Evidence of God’s Design in Nature

There are many wonders among the plants and animals that point to a great designer, the Creator. Some creatures have very special abilities to escape from predators, catch food, etc., while others have built-in knowledge and can do things they were never taught.

Here we present 12 plant and animal marvels. None of them could have come around by a random set of accidents called evolution.

The Giraffe’s Special Circulatory System1There is more to the giraffe—the tallest animal— than a long neck. There are a variety of differences between a giraffe and a normal, short-necked animal. Since blood needs to be pumped several meters up to its brain, it has double the average blood pressure and the strongest heart in the world. The heart weighs 25 pounds (11 kg) and is 2 feet (60 cm) long. Its walls can be up to 3 inches (7.6 cm) thick. But there’s a problem, the brain can’t stand high blood pressure, so when the giraffe bends down to take a drink, its blood pressure would destroy the brain. The Creator provided for this: the giraffe has one-way check valves in his jugular veins, which close when the head is lowered. But there is still too much blood in the carotid artery. This extra amount of blood is taken to a piece of spongy tissue full of small blood vessels near the brain, which soaks it up. In addition, the cerebrospinal fluid (around the brain) produces counterpressure and prevents capillary rupture. The walls of the giraffe arteries are thicker than those of any other mammals. Considering all these changes required for “just” a long neck, it is clear that the giraffe could not have evolved.

 

Mites Defeat the Theory of Evolution!

Mites are very small creatures.
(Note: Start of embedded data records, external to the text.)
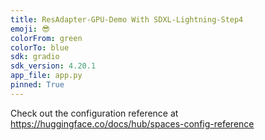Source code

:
 ```yaml
---
title: ResAdapter-GPU-Demo With SDXL-Lightning-Step4
emoji: 😎
colorFrom: green
colorTo: blue
sdk: gradio
sdk_version: 4.20.1
app_file: app.py
pinned: True
---
```


Check out the configuration reference at https://huggingface.co/docs/hub/spaces-config-reference

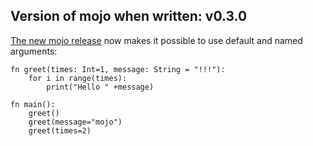 ## Version of mojo when written: v0.3.0

[The new mojo release](https://docs.modular.com/mojo/changelog.html#v0.3.0-2023-09-21) now makes it possible to use default and named arguments:
```
fn greet(times: Int=1, message: String = "!!!"):
    for i in range(times):
        print("Hello " +message)

fn main():
    greet()
    greet(message="mojo")
    greet(times=2)
```
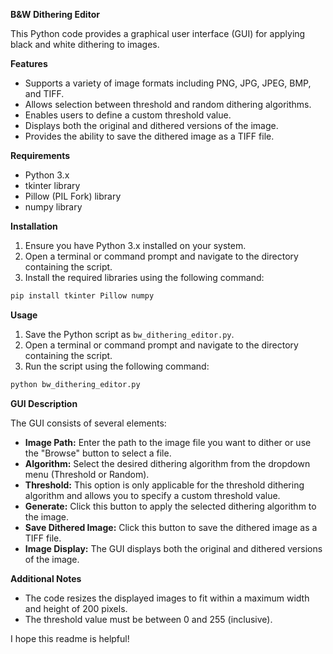 **B&W Dithering Editor**

This Python code provides a graphical user interface (GUI) for applying black and white dithering to images. 

**Features**

* Supports a variety of image formats including PNG, JPG, JPEG, BMP, and TIFF.
* Allows selection between threshold and random dithering algorithms.
* Enables users to define a custom threshold value.
* Displays both the original and dithered versions of the image.
* Provides the ability to save the dithered image as a TIFF file.

**Requirements**

* Python 3.x
* tkinter library
* Pillow (PIL Fork) library
* numpy library

**Installation**

1. Ensure you have Python 3.x installed on your system.
2. Open a terminal or command prompt and navigate to the directory containing the script.
3. Install the required libraries using the following command:

```bash
pip install tkinter Pillow numpy
```

**Usage**

1. Save the Python script as `bw_dithering_editor.py`.
2. Open a terminal or command prompt and navigate to the directory containing the script.
3. Run the script using the following command:

```bash
python bw_dithering_editor.py
```

**GUI Description**

The GUI consists of several elements:

* **Image Path:** Enter the path to the image file you want to dither or use the "Browse" button to select a file.
* **Algorithm:** Select the desired dithering algorithm from the dropdown menu (Threshold or Random).
* **Threshold:** This option is only applicable for the threshold dithering algorithm and allows you to specify a custom threshold value. 
* **Generate:** Click this button to apply the selected dithering algorithm to the image.
* **Save Dithered Image:** Click this button to save the dithered image as a TIFF file.
* **Image Display:** The GUI displays both the original and dithered versions of the image.

**Additional Notes**

* The code resizes the displayed images to fit within a maximum width and height of 200 pixels.
* The threshold value must be between 0 and 255 (inclusive).

I hope this readme is helpful!
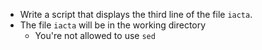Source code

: - Write a script that displays the third line of the file ```iacta```.
- The file ```iacta``` will be in the working directory
	- You're not allowed to use ```sed```
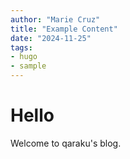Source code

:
```yaml
---
author: "Marie Cruz"
title: "Example Content"
date: "2024-11-25"
tags: 
- hugo
- sample
---
```


# Hello

Welcome to qaraku's blog.
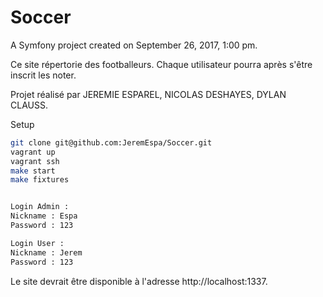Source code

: Soccer
======

A Symfony project created on September 26, 2017, 1:00 pm.

Ce site répertorie des footballeurs. Chaque utilisateur pourra après s'être inscrit les noter.

Projet réalisé par JEREMIE ESPAREL, NICOLAS DESHAYES, DYLAN CLAUSS.

Setup

```bash
git clone git@github.com:JeremEspa/Soccer.git
vagrant up
vagrant ssh
make start
make fixtures


Login Admin :
Nickname : Espa
Password : 123

Login User :
Nickname : Jerem
Password : 123
```

Le site devrait être disponible à l'adresse http://localhost:1337.
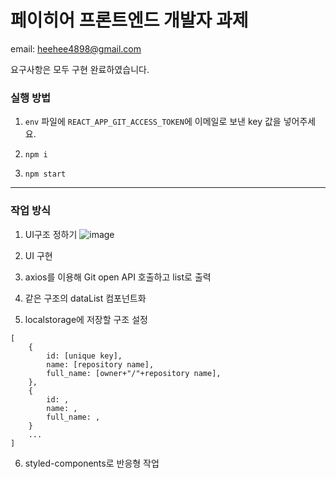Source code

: # 페이히어 프론트엔드 개발자 과제

email: heehee4898@gmail.com

요구사항은 모두 구현 완료하였습니다.

### 실행 방법
1. `env` 파일에 `REACT_APP_GIT_ACCESS_TOKEN`에 이메일로 보낸 key 값을 넣어주세요.

2. ```npm i```
3. ```npm start```

* * *

### 작업 방식
1. UI구조 정하기
![image](https://user-images.githubusercontent.com/38110785/139542159-878671b2-5976-432c-9cc4-11b95204fbb2.png)

2. UI 구현

3. axios를 이용해 Git open API 호출하고 list로 출력

5. 같은 구조의 dataList 컴포넌트화

5. localstorage에 저장할 구조 설정
```
[
    {
        id: [unique key],
        name: [repository name],
        full_name: [owner+"/"+repository name],
    },
    {
        id: ,
        name: ,
        full_name: ,
    }
    ...
]

```

6. styled-components로 반응형 작업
They can fit anywhere, for example in the ear of a moth. Large colonies of mites can be found living there. Different parts of the ear are used for different purposes: egg laying, feeding, etc. The problem is that its ear is so full, that the moth can barely hear with it. If it had both ears full, it wouldn’t hear and be easily caught by bats and be eaten together with the mites. The solution is that the mites only live in one ear! But how did they figure that out?
Tree Climbing Perch

Living in SE. Asia, this 10 inch (25 cm) fish actually leaves the water, goes inland and even climbs trees! The perch travels in search of water when his pond dries up. It has two special water storage tanks on the sides of his head. He fills them before leaving the water and uses it to keep its gills wet. He will look around inland for pools of water, and will even climb trees using its spiny fins looking for water in tree trunks to replenish his supply. Any normal fish that tried to leave the water would quickly die, so this fish couldn’t have evolved.

Bat Radar and Radar Jamming Moths2Bats are the only mammals capable of true flight. They sleep upside down during the day in caves and come out at night to hunt for food. The bat is completely unique, with structures enabling it to sleep while hanging upside down, and to fly. Its pelvic girdle is rotated 180° and its knees bend opposite to that of other mammals. It could not have evolved from anything else.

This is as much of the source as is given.